Although the difference in HO formation was considerable, the grade of HO did not influence the clinical outcome in the present trial. However, our results do not correspond with the findings of a recent meta-analysis where patients with high-grade HO felt significantly less pain than patients with low-grade HO [10]. The same study also concluded that the presence of HO did not influence the clinical outcome.

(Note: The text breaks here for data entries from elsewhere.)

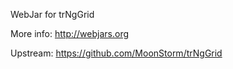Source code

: WebJar for trNgGrid

More info: http://webjars.org

Upstream: https://github.com/MoonStorm/trNgGrid
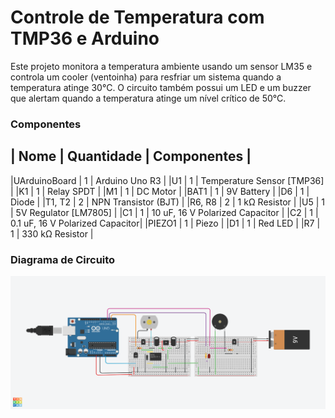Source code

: # Controle de Temperatura com TMP36 e Arduino
Este projeto monitora a temperatura ambiente usando um sensor LM35 e controla um cooler (ventoinha) para resfriar um sistema quando a temperatura atinge 30°C. O circuito também possui um LED e um buzzer que alertam quando a temperatura atinge um nível crítico de 50°C.

### Componentes
| Nome	        |  Quantidade	 | Componentes                 |
------------------------------------------------------------------
|UArduinoBoard  |   	1	       | Arduino Uno R3                  |
|U1             |   	1	       | Temperature Sensor [TMP36]      |
|K1	            |     1	       | Relay SPDT                      |
|M1	            |     1	       | DC Motor                        |
|BAT1	          |     1	       | 9V Battery                      | 
|D6	            |     1	       | Diode                           | 
|T1, T2         |    	2	       | NPN Transistor (BJT)            | 
|R6, R8	        |     2	       | 1 kΩ Resistor                   |
|U5             |   	1	       | 5V Regulator [LM7805]           | 
|C1	            |     1	       | 10 uF, 16 V Polarized Capacitor |
|C2	            |     1	       | 0.1 uF, 16 V Polarized Capacitor|
|PIEZO1	        |     1	       | Piezo                           |
|D1             |   	1	       | Red LED                         |
|R7             |   	1	       | 330 kΩ Resistor                 |



### Diagrama de Circuito
![Diagrama do Circuito no Tinkercad](Simulacao_estufa.png)


  
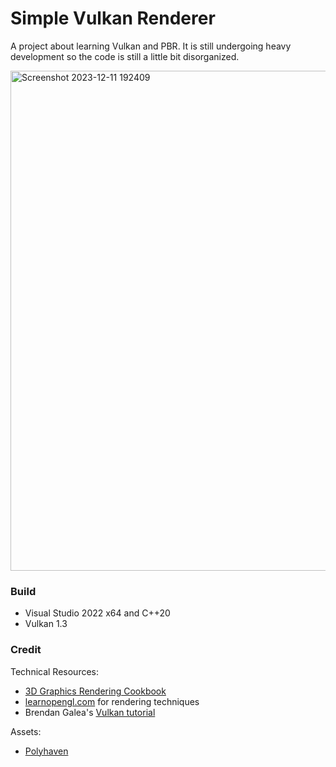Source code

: # Simple Vulkan Renderer

A project about learning Vulkan and PBR. It is still undergoing heavy development so the code is still a little bit disorganized.

<img width="800" alt="Screenshot 2023-12-11 192409" src="https://github.com/azer89/HelloVulkan/assets/790432/89d84776-4faa-438e-adfe-65a03aa0c41e">

### Build
* Visual Studio 2022 x64 and C++20
* Vulkan 1.3

### Credit
Technical Resources:
* [3D Graphics Rendering Cookbook](https://github.com/PacktPublishing/3D-Graphics-Rendering-Cookbook)
* [learnopengl.com](https://learnopengl.com/) for rendering techniques
* Brendan Galea's [Vulkan tutorial](https://www.youtube.com/watch?v=Y9U9IE0gVHA&list=PL8327DO66nu9qYVKLDmdLW_84-yE4auCR)

Assets:
* [Polyhaven](https://polyhaven.com/)
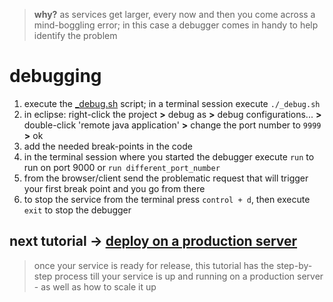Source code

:
> **why?** as services get larger, every now and then you come across a mind-boggling error; in this case a debugger comes in handy to help identify the problem

# debugging

1. execute the [_debug.sh](https://github.com/vangav/vos_geo_server/blob/master/_debug.sh) script; in a terminal session execute `./_debug.sh`
2. in eclipse: right-click the project **>** debug as **>** debug configurations... **>** double-click 'remote java application' **>** change the port number to `9999` **>** ok
3. add the needed break-points in the code
4. in the terminal session where you started the debugger execute `run` to run on port 9000 or `run different_port_number` 
5. from the browser/client send the problematic request that will trigger your first break point and you go from there
6. to stop the service from the terminal press `control + d`, then execute `exit` to stop the debugger

## next tutorial -> [deploy on a production server](https://github.com/vangav/vos_backend/blob/master/README/09_deploy.md)
> once your service is ready for release, this tutorial has the step-by-step process till your service is up and running on a production server - as well as how to scale it up
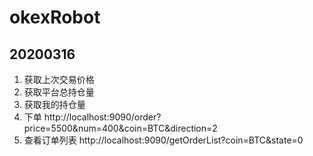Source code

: # okexRobot
## 20200316
1. 获取上次交易价格
2. 获取平台总持仓量
3. 获取我的持仓量
4. 下单 http://localhost:9090/order?price=5500&num=400&coin=BTC&direction=2
5. 查看订单列表 http://localhost:9090/getOrderList?coin=BTC&state=0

Fusion naturally prevents motion, and very limited motion has recently been shown with HO [17]. Based on the results from the present trial, it seems that the benefit of cervical disc arthroplasty, namely preservation of physiological motion, is of limited relevance with respect to the clinical outcome. This is consistent with previous results regarding arthroplasty in the lumbar spine [37].

Conclusion

High-grade HO and spontaneous fusion 2 years after surgery were seen in a significant number of patients, but the degree of ossification did not influence the clinical outcome. However, conclusion about the effect of HO on the development of adjacent-level degeneration and clinical outcome in the long term, cannot be drawn. Trials with even longer follow-up are needed for more definite answers concerning HO and its impact on mobility as well as clinical outcome. The main goal of cervical arthroplasty is preservation of motion, which for a significant number of patients in the present study was not achieved with the device under the applied surgical techniques used in the NORCAT.